15

21 3 0
                                    

Flacie odadan çıktıktan sonra oranın bir oda değil, uzunca bir bina olduğunu fark etti. Şimdi dışarıdaydı ancak gözleri dışarının ışığına alışmadığı için etrafını göremiyordu. Ayakları toprakta sürüklenerek ilerliyordu.

Flacie'nin gözleri ışığa alışınca bir binaya doğru yürümekte olduklarını fark etti. Eski, yer yer dökülmüş bina her an yıkılacakmış gibi duruyordu. Tek katlıydı. Flacie'nin hayalindeki zindandan çok uzaktı.

Binanın içerisi küçük, sıra sıra, demir parmaklıklı hücrelerle diziliydi. Flacie bazılarının içerisinde tek kişi, bazılarındaysa iki-üç kişiyi görmüştü. Onu tutan Saighler,onu en dipteki boş hücreye attılar. Flacie yere düşerken kapı da arkasından kilitlendi.
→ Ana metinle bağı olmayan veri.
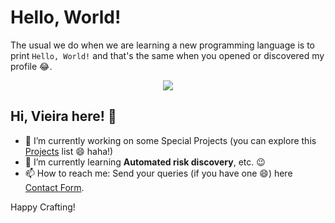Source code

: <!--
**imvieira/imvieira** is a ✨ _special_ ✨ repository because its `README.md` (this file) appears on your GitHub profile.

Here are some ideas to get you started:

- 🔭 I’m currently working on ...
- 🌱 I’m currently learning ...
- 👯 I’m looking to collaborate on ...
- 🤔 I’m looking for help with ...
- 💬 Ask me about ...
- 📫 How to reach me: ...
- 😄 Pronouns: ...
- ⚡ Fun fact: ...
-->

# Hello, World!

The usual we do when we are learning a new programming language is to print ```Hello, World!``` and that's the same when you opened or discovered my profile :joy:.

<p align="center">
  <a href="https://github.com/imvieira/github-contribution-stats/">
    <img src="https://github-contribution-stats.vercel.app/api/?username=imvieira" />
  </a>
</p>

## Hi, Vieira here! :wave:

- 🔭 I’m currently working on some Special Projects (you can explore this [Projects](http://imvieira.github.io/projects/) list :smile: haha!)
- 🌱 I’m currently learning **Automated risk discovery**, etc. :wink:
- 📫 How to reach me: Send your queries (if you have one :smile:) here [Contact Form](http://imvieira.github.io/contact/).

Happy Crafting!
Hücresi o kadar küçüktü ki Flacie başka birinin daha buraya sığamayacağını düşündü. Bir tuvalet vardı, yatak yoktu. Çok karanlıktı ancak ufak bir penceresi olduğu için şanslı sayılırdı.

Flacie zorla ayağa kalkarak demir parmaklıklı pencereden dışarıya bakmaya çalıştı.

Logreendi ormanları bir yerleşim alanına dönüştürülmüş gibiydi. Aralıklı, küçüklü büyüklü çadırlar yerleştirilmişti. Bazı çadırların önünde ateş yanıyordu. İnsanların çoğu benzer, renksiz, ormanda kolayca kamufle olabilecekleri kıyafetler giymişlerdi. Bazıları odun taşıyor, bazıları çadırların önünde nöbet tutuyor gibiydi.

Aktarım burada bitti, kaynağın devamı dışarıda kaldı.